**Your objective**
Search the records that follow and extract every line containing the string "Erfüllungsgrad".

══════

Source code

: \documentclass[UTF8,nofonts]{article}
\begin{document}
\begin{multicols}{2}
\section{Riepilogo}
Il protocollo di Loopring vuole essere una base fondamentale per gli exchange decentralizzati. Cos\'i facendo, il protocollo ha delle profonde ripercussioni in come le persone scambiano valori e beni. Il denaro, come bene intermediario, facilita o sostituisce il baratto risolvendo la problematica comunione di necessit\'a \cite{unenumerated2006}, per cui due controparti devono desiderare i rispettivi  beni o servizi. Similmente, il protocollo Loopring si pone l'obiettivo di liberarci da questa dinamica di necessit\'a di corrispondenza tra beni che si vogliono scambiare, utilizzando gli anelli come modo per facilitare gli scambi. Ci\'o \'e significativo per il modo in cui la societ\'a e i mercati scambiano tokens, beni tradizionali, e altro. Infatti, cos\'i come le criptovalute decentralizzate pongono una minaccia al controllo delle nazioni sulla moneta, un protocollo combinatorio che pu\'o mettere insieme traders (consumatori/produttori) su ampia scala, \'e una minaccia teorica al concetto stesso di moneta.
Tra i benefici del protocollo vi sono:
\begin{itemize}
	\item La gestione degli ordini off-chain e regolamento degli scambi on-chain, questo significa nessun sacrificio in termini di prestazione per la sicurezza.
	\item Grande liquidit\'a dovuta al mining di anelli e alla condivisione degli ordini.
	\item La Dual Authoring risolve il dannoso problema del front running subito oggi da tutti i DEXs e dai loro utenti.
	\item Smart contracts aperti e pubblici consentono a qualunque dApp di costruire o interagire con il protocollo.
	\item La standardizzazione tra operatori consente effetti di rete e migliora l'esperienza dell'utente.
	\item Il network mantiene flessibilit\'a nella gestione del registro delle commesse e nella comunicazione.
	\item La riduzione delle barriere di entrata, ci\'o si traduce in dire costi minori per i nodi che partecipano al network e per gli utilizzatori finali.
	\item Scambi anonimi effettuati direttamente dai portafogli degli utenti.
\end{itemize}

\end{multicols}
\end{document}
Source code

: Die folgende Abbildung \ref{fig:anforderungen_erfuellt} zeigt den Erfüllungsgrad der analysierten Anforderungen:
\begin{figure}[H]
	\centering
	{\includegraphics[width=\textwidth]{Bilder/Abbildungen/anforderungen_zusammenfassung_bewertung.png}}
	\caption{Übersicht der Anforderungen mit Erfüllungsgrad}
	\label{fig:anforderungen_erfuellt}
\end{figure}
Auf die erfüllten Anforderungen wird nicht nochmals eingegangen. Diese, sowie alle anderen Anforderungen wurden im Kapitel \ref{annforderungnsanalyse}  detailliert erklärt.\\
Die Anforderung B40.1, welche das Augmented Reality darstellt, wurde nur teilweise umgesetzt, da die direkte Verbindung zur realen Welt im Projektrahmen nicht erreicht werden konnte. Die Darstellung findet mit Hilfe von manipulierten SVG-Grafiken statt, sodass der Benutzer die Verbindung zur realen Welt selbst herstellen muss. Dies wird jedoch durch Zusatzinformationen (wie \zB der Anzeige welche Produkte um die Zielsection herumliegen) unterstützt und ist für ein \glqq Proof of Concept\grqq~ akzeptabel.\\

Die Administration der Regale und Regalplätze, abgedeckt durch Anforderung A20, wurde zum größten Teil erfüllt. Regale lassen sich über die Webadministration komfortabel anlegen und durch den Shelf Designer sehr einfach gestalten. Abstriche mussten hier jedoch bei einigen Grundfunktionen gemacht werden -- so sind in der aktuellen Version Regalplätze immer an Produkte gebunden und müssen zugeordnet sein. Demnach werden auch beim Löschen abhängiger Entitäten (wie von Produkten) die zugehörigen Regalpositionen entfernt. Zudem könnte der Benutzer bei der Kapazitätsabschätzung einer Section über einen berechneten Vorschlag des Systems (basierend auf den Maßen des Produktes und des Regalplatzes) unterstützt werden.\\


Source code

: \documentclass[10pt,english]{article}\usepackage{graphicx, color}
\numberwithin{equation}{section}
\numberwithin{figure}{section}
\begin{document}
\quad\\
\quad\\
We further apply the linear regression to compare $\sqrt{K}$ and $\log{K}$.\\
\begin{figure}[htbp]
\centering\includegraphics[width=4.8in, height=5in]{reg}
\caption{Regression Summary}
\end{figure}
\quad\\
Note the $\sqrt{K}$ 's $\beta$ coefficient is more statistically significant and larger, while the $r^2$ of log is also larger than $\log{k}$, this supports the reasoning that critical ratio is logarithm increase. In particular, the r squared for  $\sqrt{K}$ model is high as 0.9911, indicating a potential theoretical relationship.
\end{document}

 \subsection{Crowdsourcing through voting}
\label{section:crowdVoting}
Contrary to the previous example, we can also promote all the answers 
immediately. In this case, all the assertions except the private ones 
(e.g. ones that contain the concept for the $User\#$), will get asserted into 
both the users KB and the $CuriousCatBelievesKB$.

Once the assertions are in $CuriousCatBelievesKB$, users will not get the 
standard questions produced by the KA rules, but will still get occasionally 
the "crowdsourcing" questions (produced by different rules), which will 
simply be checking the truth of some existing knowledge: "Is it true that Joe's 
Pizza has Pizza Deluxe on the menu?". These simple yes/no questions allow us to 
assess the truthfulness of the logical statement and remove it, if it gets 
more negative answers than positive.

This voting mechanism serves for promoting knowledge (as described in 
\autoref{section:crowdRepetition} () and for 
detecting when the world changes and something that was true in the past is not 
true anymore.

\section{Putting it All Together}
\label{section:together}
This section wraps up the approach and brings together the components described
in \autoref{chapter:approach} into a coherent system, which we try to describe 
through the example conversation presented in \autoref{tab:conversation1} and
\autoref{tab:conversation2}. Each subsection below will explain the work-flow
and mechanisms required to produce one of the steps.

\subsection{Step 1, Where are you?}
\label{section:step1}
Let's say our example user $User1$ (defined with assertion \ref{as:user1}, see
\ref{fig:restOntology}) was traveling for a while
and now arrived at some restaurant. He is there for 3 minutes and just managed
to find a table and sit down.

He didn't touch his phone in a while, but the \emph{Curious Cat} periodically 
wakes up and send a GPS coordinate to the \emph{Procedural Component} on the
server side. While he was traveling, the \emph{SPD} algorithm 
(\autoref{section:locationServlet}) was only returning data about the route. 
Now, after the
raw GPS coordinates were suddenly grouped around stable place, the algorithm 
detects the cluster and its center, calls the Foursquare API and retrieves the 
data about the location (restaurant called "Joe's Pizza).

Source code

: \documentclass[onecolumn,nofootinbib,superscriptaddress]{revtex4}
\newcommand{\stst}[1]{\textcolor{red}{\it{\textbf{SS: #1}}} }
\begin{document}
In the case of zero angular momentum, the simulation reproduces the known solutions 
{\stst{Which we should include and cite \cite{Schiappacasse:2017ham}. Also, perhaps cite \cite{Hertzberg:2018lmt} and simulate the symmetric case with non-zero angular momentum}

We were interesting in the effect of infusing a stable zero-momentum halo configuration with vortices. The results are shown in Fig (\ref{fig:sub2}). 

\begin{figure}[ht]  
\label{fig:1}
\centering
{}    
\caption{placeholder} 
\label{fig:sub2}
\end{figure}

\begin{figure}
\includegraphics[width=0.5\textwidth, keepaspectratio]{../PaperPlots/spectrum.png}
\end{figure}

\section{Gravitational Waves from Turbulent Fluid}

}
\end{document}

══════

**Result of this exercise**
: Die folgende Abbildung \ref{fig:anforderungen_erfuellt} zeigt den Erfüllungsgrad der analysierten Anforderungen:
	\caption{Übersicht der Anforderungen mit Erfüllungsgrad}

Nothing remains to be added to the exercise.